▶ _Task prompt_:
Filter these records by the string "currently", copying each line that holds it.

Records excerpted from a collection
________________________

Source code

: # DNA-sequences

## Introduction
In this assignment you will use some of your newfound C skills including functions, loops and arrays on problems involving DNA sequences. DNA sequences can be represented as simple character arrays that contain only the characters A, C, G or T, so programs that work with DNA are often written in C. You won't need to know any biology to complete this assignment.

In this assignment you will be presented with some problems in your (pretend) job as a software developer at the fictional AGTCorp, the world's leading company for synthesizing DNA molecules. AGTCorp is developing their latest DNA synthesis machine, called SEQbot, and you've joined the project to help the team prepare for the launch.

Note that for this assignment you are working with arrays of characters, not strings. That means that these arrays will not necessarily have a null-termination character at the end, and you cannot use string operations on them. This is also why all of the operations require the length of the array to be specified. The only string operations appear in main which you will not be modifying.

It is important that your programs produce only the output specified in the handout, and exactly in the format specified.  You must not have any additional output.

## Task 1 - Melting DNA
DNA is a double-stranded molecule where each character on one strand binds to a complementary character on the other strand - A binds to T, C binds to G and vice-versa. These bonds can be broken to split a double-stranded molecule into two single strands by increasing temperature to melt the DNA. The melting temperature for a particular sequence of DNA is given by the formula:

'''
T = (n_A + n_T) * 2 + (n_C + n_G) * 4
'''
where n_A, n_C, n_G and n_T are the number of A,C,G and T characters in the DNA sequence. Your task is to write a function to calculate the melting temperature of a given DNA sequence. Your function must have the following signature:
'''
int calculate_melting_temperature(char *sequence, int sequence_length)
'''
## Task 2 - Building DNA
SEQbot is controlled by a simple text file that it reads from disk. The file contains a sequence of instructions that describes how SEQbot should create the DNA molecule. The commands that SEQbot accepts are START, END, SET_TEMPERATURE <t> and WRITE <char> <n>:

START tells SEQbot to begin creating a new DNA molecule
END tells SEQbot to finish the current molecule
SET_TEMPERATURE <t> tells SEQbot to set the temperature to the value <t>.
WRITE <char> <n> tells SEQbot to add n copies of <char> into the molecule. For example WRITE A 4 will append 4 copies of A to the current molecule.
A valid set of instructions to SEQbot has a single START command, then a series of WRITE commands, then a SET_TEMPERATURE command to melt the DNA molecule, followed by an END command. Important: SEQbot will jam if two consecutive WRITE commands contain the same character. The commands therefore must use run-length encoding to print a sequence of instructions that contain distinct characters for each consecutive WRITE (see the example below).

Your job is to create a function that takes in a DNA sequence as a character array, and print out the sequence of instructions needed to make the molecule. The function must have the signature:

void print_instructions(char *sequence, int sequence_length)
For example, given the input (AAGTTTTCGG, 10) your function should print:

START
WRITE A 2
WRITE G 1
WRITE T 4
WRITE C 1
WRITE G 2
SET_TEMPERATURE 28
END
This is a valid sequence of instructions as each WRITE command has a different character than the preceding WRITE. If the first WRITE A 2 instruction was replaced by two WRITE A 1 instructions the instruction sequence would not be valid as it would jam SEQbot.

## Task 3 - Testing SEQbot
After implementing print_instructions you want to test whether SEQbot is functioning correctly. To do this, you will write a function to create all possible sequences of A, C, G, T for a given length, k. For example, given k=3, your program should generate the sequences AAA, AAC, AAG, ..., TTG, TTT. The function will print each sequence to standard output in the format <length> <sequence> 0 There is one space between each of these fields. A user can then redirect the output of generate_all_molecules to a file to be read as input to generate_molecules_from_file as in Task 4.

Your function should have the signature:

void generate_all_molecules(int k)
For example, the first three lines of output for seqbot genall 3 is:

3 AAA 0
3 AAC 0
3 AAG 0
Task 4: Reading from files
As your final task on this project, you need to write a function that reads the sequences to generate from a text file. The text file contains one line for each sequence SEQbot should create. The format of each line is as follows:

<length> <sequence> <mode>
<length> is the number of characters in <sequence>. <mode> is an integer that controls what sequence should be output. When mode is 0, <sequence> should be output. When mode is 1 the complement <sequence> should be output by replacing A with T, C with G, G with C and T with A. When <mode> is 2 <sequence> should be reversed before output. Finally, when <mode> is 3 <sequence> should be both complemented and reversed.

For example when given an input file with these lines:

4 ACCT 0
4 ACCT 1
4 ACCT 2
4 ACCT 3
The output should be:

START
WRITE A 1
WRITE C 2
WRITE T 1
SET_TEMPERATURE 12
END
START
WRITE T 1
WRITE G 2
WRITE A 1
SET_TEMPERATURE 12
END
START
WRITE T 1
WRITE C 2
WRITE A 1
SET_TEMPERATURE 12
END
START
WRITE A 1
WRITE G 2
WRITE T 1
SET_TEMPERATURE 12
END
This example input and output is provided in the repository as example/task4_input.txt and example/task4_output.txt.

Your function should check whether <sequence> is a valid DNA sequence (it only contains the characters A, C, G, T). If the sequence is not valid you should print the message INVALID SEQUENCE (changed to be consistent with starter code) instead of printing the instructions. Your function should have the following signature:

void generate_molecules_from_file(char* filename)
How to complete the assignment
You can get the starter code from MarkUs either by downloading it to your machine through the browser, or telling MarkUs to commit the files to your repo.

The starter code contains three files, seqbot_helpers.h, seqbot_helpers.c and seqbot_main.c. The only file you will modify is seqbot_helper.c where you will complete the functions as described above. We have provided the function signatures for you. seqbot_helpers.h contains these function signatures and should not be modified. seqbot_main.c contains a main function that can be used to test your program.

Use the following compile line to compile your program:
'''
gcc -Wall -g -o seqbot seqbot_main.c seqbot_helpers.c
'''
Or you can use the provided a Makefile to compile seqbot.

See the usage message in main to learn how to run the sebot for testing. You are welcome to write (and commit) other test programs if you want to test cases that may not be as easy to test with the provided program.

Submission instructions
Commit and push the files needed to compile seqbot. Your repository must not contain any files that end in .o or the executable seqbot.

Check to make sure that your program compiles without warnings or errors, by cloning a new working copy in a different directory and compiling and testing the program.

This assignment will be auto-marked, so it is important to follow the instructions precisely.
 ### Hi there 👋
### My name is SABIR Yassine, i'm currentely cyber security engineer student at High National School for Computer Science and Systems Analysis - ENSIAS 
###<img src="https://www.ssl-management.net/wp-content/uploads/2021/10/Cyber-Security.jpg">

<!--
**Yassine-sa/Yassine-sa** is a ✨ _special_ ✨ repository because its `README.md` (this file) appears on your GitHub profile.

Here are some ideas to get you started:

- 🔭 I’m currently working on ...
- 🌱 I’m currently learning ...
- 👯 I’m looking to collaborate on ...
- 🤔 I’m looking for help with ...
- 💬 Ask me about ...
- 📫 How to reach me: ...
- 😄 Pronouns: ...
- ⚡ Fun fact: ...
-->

________________________

▶ _Answer to the exercise_:
- 🔭 I’m currently working on ...
- 🌱 I’m currently learning ...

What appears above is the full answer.